The Flight into Egypt

This beautifully preserved copper is a superb example of Carlo Maratti's high baroque classicism at its most fluent and refined. Datable to circa 1664, the picture depicts the Flight of the Holy Family into Egypt, an episode recounted in the Gospel of Matthew (2:13-23), in which Mary, Joseph and the infant Jesus traveled to Egypt seeking refuge from the threat of King Herod, who wanted to kill the newborn child. Unlike earlier representations of the subject, in which the Holy Family is shown resting in an edenic landscape or with Mary holding the Christ child while seated on a donkey, here Mary hands the Christ child to Joseph across a waterfall as she looks back in trepidation, a striking dramatic invention much admired by Maratti's contemporaries.

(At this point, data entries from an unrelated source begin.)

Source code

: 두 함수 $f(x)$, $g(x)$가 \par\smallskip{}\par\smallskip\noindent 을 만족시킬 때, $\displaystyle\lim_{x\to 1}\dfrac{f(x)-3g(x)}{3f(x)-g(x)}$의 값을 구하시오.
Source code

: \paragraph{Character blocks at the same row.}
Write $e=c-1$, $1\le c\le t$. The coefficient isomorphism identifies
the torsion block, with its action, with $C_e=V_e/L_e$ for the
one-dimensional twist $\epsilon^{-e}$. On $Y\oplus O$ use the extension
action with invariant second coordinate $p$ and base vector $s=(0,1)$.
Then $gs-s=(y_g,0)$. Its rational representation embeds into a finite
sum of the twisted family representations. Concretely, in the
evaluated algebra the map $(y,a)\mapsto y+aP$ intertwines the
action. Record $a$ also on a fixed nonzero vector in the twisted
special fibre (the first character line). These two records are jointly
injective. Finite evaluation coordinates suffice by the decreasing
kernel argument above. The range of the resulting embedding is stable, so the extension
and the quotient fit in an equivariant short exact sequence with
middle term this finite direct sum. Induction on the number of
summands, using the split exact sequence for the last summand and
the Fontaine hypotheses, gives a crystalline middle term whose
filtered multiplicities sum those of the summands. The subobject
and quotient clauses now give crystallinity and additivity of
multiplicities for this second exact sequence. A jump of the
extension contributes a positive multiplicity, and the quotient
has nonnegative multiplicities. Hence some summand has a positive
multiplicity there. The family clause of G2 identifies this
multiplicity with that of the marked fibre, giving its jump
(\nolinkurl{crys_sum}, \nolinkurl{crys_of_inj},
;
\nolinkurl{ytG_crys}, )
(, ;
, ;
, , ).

The present painting is an autograph reduction of a large altarpiece that was commissioned from Maratti in 1661 by Pope Alexander VII Chigi for the Cappella del Voto in the right transept of the Duomo in Siena. The chapel, which houses a miraculous image of the Madonna, was rebuilt beginning in 1658 on the design of a local architect, Benedetto Giovanelli. Alexander VII commissioned Bernini to plan and supervise the decoration of the cylindrically-shaped chapel, which included an elaborate gilded bronze frame for the image of the Madonna as well as four over-lifesize marble statues of saints. Between 1661 and 1663, Bernini himself carved the St. Jerome and St. Mary Magdalene for the niches flanking the entrance to the chapel, while the other pair, representing St. Catherine and San Bernardino, were executed for the niches flanking the altar by Bernini's most gifted pupils, Ercole Ferrata and Antonio Raggi. To complete what Stella Rudolph has called one of the most perfect syntheses of high baroque Roman art achieved during the Chigi papacy (written communication, 4 October 1998), Alexander commissioned Maratti to furnish two large lateral canvases depicting The Visitation and The Flight into Egypt, an honor that testifies to the esteem in which the 35-year-old artist--whose prestigious clientele was by then not only Roman, but also English and Spanish--was held (Rudolph, 2008, op. cit., p. 46).

Although Maratti received the commission in 1661, a record of payment in December 1663 indicates that he had not by then begun the paintings. He must have executed them in an unusually short period of time, as the final payment was made in September 1664. Rudolph has pointed out that they would have been largely finished by 29 April 1664, when Pope Alexander visited the artist's studio to see them. (ibid., p. 48). Sent with its pendant from Rome in August of that year, The Flight into Egypt was installed on the right wall of the Cappella del Voto between the niches with Bernini's St Jerome and Ferrata's St. Catherine. It remained in the chapel until 1781, when removed by Principe Sigismondo Chigi, who had it replaced with a copy in mosaic in 1793. He kept the original in his villa at Castelfusano until after the Second World War, when it passed into the collection of the Galleria Nazionale d'Arte Antica, Palazzo Corsini, Rome (Rudolph, 2000, op. cit., p. 462).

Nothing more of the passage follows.